Exercise directions: All lines of the listing below must be reproduced character for character.

****************

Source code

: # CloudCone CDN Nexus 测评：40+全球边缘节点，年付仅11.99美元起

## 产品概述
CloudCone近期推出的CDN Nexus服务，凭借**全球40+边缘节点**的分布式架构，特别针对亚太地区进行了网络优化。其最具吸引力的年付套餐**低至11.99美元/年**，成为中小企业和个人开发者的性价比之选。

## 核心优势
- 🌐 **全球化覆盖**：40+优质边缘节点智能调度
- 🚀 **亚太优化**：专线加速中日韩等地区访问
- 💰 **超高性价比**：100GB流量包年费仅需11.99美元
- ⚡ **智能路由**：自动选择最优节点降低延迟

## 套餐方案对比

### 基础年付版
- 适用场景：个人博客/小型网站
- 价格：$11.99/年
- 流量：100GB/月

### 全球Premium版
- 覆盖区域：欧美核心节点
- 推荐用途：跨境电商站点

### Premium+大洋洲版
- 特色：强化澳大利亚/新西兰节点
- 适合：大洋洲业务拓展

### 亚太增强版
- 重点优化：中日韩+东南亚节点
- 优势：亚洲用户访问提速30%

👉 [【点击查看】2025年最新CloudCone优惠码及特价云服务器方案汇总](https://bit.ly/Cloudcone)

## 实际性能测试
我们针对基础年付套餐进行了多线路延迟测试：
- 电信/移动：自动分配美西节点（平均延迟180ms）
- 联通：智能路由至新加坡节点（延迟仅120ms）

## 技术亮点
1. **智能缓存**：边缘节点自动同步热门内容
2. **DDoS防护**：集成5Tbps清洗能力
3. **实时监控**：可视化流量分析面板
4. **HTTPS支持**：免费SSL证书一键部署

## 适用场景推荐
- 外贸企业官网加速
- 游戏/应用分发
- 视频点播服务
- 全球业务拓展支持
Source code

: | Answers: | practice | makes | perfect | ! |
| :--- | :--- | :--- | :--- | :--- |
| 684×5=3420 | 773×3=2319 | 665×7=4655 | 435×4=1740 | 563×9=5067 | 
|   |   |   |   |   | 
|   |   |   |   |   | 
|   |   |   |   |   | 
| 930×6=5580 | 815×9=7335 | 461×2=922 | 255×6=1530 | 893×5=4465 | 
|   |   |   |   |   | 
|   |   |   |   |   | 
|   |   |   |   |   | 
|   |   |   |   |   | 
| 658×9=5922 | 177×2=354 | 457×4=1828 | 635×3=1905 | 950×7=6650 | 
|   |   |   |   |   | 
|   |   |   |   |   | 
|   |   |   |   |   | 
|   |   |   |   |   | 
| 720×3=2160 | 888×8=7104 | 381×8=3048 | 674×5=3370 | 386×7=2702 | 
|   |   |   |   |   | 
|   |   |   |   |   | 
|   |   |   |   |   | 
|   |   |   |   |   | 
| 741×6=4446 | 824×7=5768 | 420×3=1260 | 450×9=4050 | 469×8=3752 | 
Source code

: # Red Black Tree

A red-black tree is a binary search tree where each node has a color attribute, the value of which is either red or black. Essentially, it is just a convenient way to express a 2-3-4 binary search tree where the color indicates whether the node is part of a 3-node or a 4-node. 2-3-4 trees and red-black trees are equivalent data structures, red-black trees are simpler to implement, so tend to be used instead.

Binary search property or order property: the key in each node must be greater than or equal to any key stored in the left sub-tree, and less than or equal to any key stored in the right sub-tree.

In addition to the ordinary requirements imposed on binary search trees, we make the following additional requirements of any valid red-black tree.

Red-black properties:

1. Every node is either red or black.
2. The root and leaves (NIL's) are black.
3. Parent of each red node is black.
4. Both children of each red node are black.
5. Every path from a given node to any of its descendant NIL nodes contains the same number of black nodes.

****************

Result of this task:
Source code

: # CloudCone CDN Nexus 测评：40+全球边缘节点，年付仅11.99美元起

## 产品概述
CloudCone近期推出的CDN Nexus服务，凭借**全球40+边缘节点**的分布式架构，特别针对亚太地区进行了网络优化。其最具吸引力的年付套餐**低至11.99美元/年**，成为中小企业和个人开发者的性价比之选。

## 核心优势
- 🌐 **全球化覆盖**：40+优质边缘节点智能调度
- 🚀 **亚太优化**：专线加速中日韩等地区访问
- 💰 **超高性价比**：100GB流量包年费仅需11.99美元
- ⚡ **智能路由**：自动选择最优节点降低延迟

## 套餐方案对比

### 基础年付版
- 适用场景：个人博客/小型网站
- 价格：$11.99/年
- 流量：100GB/月

### 全球Premium版
- 覆盖区域：欧美核心节点
- 推荐用途：跨境电商站点

### Premium+大洋洲版
- 特色：强化澳大利亚/新西兰节点
- 适合：大洋洲业务拓展

### 亚太增强版
- 重点优化：中日韩+东南亚节点
- 优势：亚洲用户访问提速30%

👉 [【点击查看】2025年最新CloudCone优惠码及特价云服务器方案汇总](https://bit.ly/Cloudcone)

## 实际性能测试
我们针对基础年付套餐进行了多线路延迟测试：
- 电信/移动：自动分配美西节点（平均延迟180ms）
- 联通：智能路由至新加坡节点（延迟仅120ms）

## 技术亮点
1. **智能缓存**：边缘节点自动同步热门内容
2. **DDoS防护**：集成5Tbps清洗能力
3. **实时监控**：可视化流量分析面板
4. **HTTPS支持**：免费SSL证书一键部署

## 适用场景推荐
- 外贸企业官网加速
- 游戏/应用分发
- 视频点播服务
- 全球业务拓展支持
Source code

: | Answers: | practice | makes | perfect | ! |
| :--- | :--- | :--- | :--- | :--- |
| 684×5=3420 | 773×3=2319 | 665×7=4655 | 435×4=1740 | 563×9=5067 | 
|   |   |   |   |   | 
|   |   |   |   |   | 
|   |   |   |   |   | 
| 930×6=5580 | 815×9=7335 | 461×2=922 | 255×6=1530 | 893×5=4465 | 
|   |   |   |   |   | 
|   |   |   |   |   | 
|   |   |   |   |   | 
|   |   |   |   |   | 
| 658×9=5922 | 177×2=354 | 457×4=1828 | 635×3=1905 | 950×7=6650 | 
|   |   |   |   |   | 
|   |   |   |   |   | 
|   |   |   |   |   | 
|   |   |   |   |   | 
| 720×3=2160 | 888×8=7104 | 381×8=3048 | 674×5=3370 | 386×7=2702 | 
|   |   |   |   |   | 
|   |   |   |   |   | 
|   |   |   |   |   | 
|   |   |   |   |   | 
| 741×6=4446 | 824×7=5768 | 420×3=1260 | 450×9=4050 | 469×8=3752 | 
Source code

: # Red Black Tree

A red-black tree is a binary search tree where each node has a color attribute, the value of which is either red or black. Essentially, it is just a convenient way to express a 2-3-4 binary search tree where the color indicates whether the node is part of a 3-node or a 4-node. 2-3-4 trees and red-black trees are equivalent data structures, red-black trees are simpler to implement, so tend to be used instead.

Binary search property or order property: the key in each node must be greater than or equal to any key stored in the left sub-tree, and less than or equal to any key stored in the right sub-tree.

In addition to the ordinary requirements imposed on binary search trees, we make the following additional requirements of any valid red-black tree.

Red-black properties:

1. Every node is either red or black.
2. The root and leaves (NIL's) are black.
3. Parent of each red node is black.
4. Both children of each red node are black.
5. Every path from a given node to any of its descendant NIL nodes contains the same number of black nodes.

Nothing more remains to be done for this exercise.